Le magasin pittoresque, mai 1851.
"Nous retournâmes ensuite, en rang, au lieu habituel de nos réunions.
"Il y avait à peine une heure que nous étions arrivés; il faisait nuit, et tout le monde se disposait à partir, lorsque des cris de femme se firent entendre vers la porte d'entrée. Tous les regards se portèrent de ce côté, et l'on ne tarda pas à voir apparaître une femme maigre, pâle, qui en pleurant s'écriait:
"- Où est mon fils? Il est mort! vous venez de l'enterrez!
"Et elle tomba sans connaissance au milieu de nous. Ses vêtements étaient en désordre, ses pieds enflés et meurtris; elle paraissait avoir éprouvé une rude fatigue.
"On la transporta dans une pièce voisine. Le médecin qui fut appelé nous recommanda de ne pas la laisser seule. Un garde-malade et deux ouvriers la veillèrent toute la nuit. Le lendemain nous pûmes lui parler. C'était la mère de Quercy. A la réception de la lettre, elle était partie de chez elle comme folle, et elle avait fait près de quarante lieues à pied, sans argent.
"Il n'en fallut pas davantage pour que cette femme fût accueillie par nous avec la plus grande vénération. Elle resta à Bordeaux dix-sept jours. Tous les soirs, après la journée finie, un grand nombre d'entre nous se réunissaient dans sa chambre. Nous parlions de son fils, de notre regret de ne plus le voir; elle pleurait, et nous la consolions. Ces scènes touchantes, qui se renouvelaient souvent, éveillaient en nous le souvenir de notre pays et de notre famille.
"Enfin la bonne mère dut partir. Nous lui avions procuré des vêtements et fait réparer sa chaussure. Sa place à la diligence avait été payée. Une somme de 90 francs lui fut remise la veille avec beaucoup de ménagements: c'était le produit d'une collecte faite parmi nous.
"Dès le matin, un grand nombre d'ouvriers arrivèrent pour faire leurs adieux à la bonne mère, car c'est ainsi qu'elle avait été surnommée. Elle fut conduite par tous les compagnons jusqu'au bureau de la diligence. Figurez-vous une femme âgée d'environ quarante-huit ans, pauvrement vêtue, qui, malgré la pâleur de son visage, conservait encore quelques restes de beauté, marchant au milieu d'environ trois cents ouvriers en habit de travail, et qui lui témoignaient le plus grand respect.

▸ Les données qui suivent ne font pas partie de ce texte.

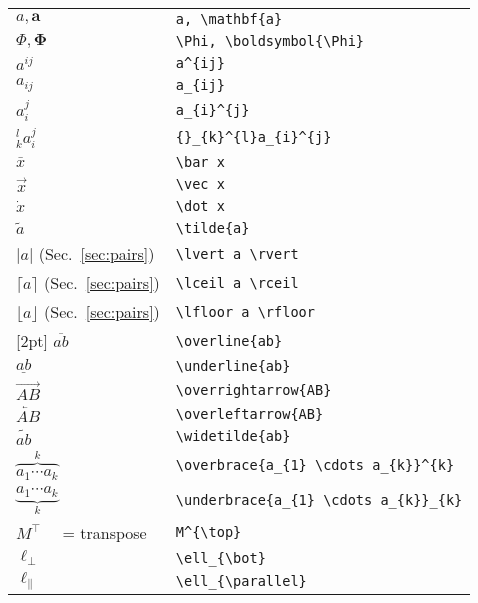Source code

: \documentclass[a4paper,10pt,landscape]{article}
\theoremstyle{definition}
\theoremstyle{remark}
\newcommand{\refsec}[1]{Sec.~\ref{#1}}
\begin{document}
\begin{multicols}{3}
\begin{tabular}{@{}ll@{}}
	$a, \mathbf{a}$	&\verb!a, \mathbf{a}!\\
	$\Phi, \boldsymbol{\Phi}$	&\verb!\Phi, \boldsymbol{\Phi}!\\
	$a^{ij}$	&\verb!a^{ij}!\\
	$a_{ij}$	&\verb!a_{ij}!\\
	$a_{i}^{j}$	&\verb!a_{i}^{j}!\\
	${}_{k}^{l}a_{i}^{j}$	&\verb!{}_{k}^{l}a_{i}^{j}!\\
	$\bar x$	&\verb!\bar x!\\
	$\vec x$	&\verb!\vec x!\\
	$\dot x$	&\verb!\dot x!\\
	$\tilde{a}$	&\verb!\tilde{a}!\\
	$\lvert a \rvert$ (\refsec{sec:pairs})	&\verb!\lvert a \rvert!\\
	$\lceil a \rceil$ (\refsec{sec:pairs})	&\verb!\lceil a \rceil!\\
	$\lfloor a \rfloor$ (\refsec{sec:pairs})	&\verb!\lfloor a \rfloor!\\
	[2pt]
	$\overline{ab}$	&\verb!\overline{ab}!\\
	$\underline{ab}$	&\verb!\underline{ab}!\\
	[2pt]
	$\overrightarrow{AB}$	&\verb!\overrightarrow{AB}!\\
	[2pt]
	$\overleftarrow{AB}$	&\verb!\overleftarrow{AB}!\\
	[2pt]
	$\widetilde{ab}$	&\verb!\widetilde{ab}!\\
	[2pt]
	$\overbrace{a_{1} \cdots a_{k}}^{k}$	&\verb!\overbrace{a_{1} \cdots a_{k}}^{k}!\\
	[2pt]
	$\underbrace{a_{1} \cdots a_{k}}_{k}$	&\verb!\underbrace{a_{1} \cdots a_{k}}_{k}!\\
	[2pt]
	$M^{\top}$	~~= transpose	&\verb!M^{\top}!\\
	$\ell_{\bot}$	&\verb!\ell_{\bot}!\\
	$\ell_{\parallel}$	&\verb!\ell_{\parallel}!\\
\end{tabular}





\end{multicols}
\end{document}
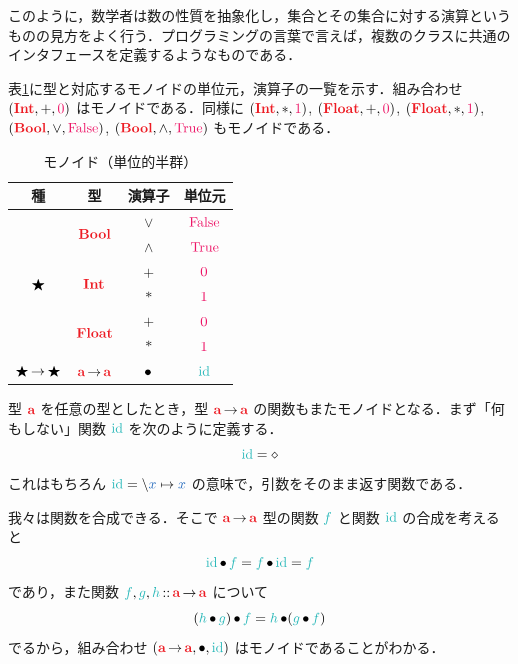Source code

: \documentclass[a5paper,twoside,fleqn,draft]{jsbook}
\begin{document}
このように，数学者は数の性質を抽象化し，集合とその集合に対する演算というものの見方をよく行う．プログラミングの言葉で言えば，複数のクラスに共通のインタフェースを定義するようなものである．

表\ref{tab:monoids}に型と対応するモノイドの単位元，演算子の一覧を示す．組み合わせ $(\hInt,+,\hConstant{0})$ はモノイドである．同様に $(\hInt,*,\hConstant{1})$, $(\hFloat,+,\hConstant{0})$, $(\hFloat,*,\hConstant{1})$, $(\hBool,\hLogicalOr,\hFalse)$, $(\hBool,\hLogicalAnd,\hTrue)$ もモノイドである．

\begin{table}
\caption{モノイド（単位的半群）}
\label{tab:monoids}
\begin{center}
\begin{tabular}{||c|c|c|c||}\hline
種&型&演算子&単位元\\\hline\hline
\multirow{6}{*}{$\bigstar$}&\multirow{2}{*}{$\hBool$}&$\vee$&$\hFalse$\\
&&$\wedge$&$\hTrue$\\\cline{2-4}
&\multirow{2}{*}{$\hInt$}&$+$&$\hConstant{0}$\\
&&$*$ &$\hConstant{1}$\\\cline{2-4}
&\multirow{2}{*}{$\hFloat$}&$+$&$\hConstant{0}$\\
&&$*$&$\hConstant{1}$\\\hline
$\bigstar\operatorname{\rightarrow}\bigstar$&$\hTypeName{a}\hFunctionArrow\hTypeName{a}$ &$\operatorname{\bullet}$&$\hId$\\\hline
\end{tabular}
\end{center}
\end{table}

\separator

型 $\hTypeName{a}$ を任意の型としたとき，型 $\hTypeName{a}\hFunctionArrow\hTypeName{a}$ の関数もまたモノイドとなる．まず「何もしない」関数 $\hId$ を次のように定義する．
\begin{equation}
  \hId=\hAnonParam
\end{equation}
これはもちろん $\hId=\hLambdaSyntax{\hVar{x}}{\hVar{x}}$ の意味で，引数をそのまま返す関数である．

我々は関数を合成できる．そこで $\hTypeName{a}\hFunctionArrow\hTypeName{a}$ 型の関数 $\hFunc{f}$ と関数 $\hId$ の合成を考えると
\begin{equation}
  \hId\hCompose\hFunc{f}=\hFunc{f}\hCompose\hId=\hFunc{f}
\end{equation}
であり，また関数 $\hFunc{f},\hFunc{g},\hFunc{h}\hIsTypeOf\hTypeName{a}\hFunctionArrow\hTypeName{a}$ について
\begin{equation}
  (\hFunc{h}\hCompose\hFunc{g})\hCompose\hFunc{f}
  = \hFunc{h}\hCompose(\hFunc{g}\hCompose\hFunc{f})
\end{equation}
でるから，組み合わせ $(\hTypeName{a}\hFunctionArrow\hTypeName{a},\hCompose,\hId)$ はモノイドであることがわかる．
\end{document}
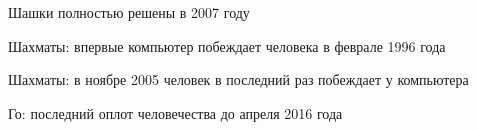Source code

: \documentclass[notes,12pt, aspectratio=169]{beamer}
\newenvironment{wideitemize}{\itemize\addtolength{\itemsep}{10pt}}{\enditemize}
\begin{document}
\begin{frame}
\begin{center}
\end{center}
\end{frame}


\begin{frame}
\begin{wideitemize}
	\item Шашки полностью решены в 2007 году 
	\item Шахматы: впервые компьютер побеждает человека в феврале 1996 года 
	\item Шахматы: в ноябре 2005 человек в последний раз побеждает у компьютера
	\item Го: последний оплот человечества до апреля 2016 года
\end{wideitemize} 
\end{frame}
\end{document}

" L'heure de départ étant arrivée, cette excellente créature semblait confuse, ne sachant comment nous témoigner sa reconnaissance. Elle nous disait en pleurant, avec l'accent de la plus profonde douleur:
"- Adieu, mes enfants; que le bon Dieu vous bénisse! vous le méritez.
"C'était à qui s'approcherait d'elle pour lui serrer la main; de grosses larmes coulaient de ses yeux; et la voiture s'éloigna au milieu des adieux les plus touchants.
"Quand elle eut disparu il fut décidé, en plein vent et séance tenante, qu'une somme égale à celle que la bonne mère recevait de son fils lui serait accordé et remise par nous, pendant six mois, à partir de ce jour."
Le magasin pittoresque, mai 1851.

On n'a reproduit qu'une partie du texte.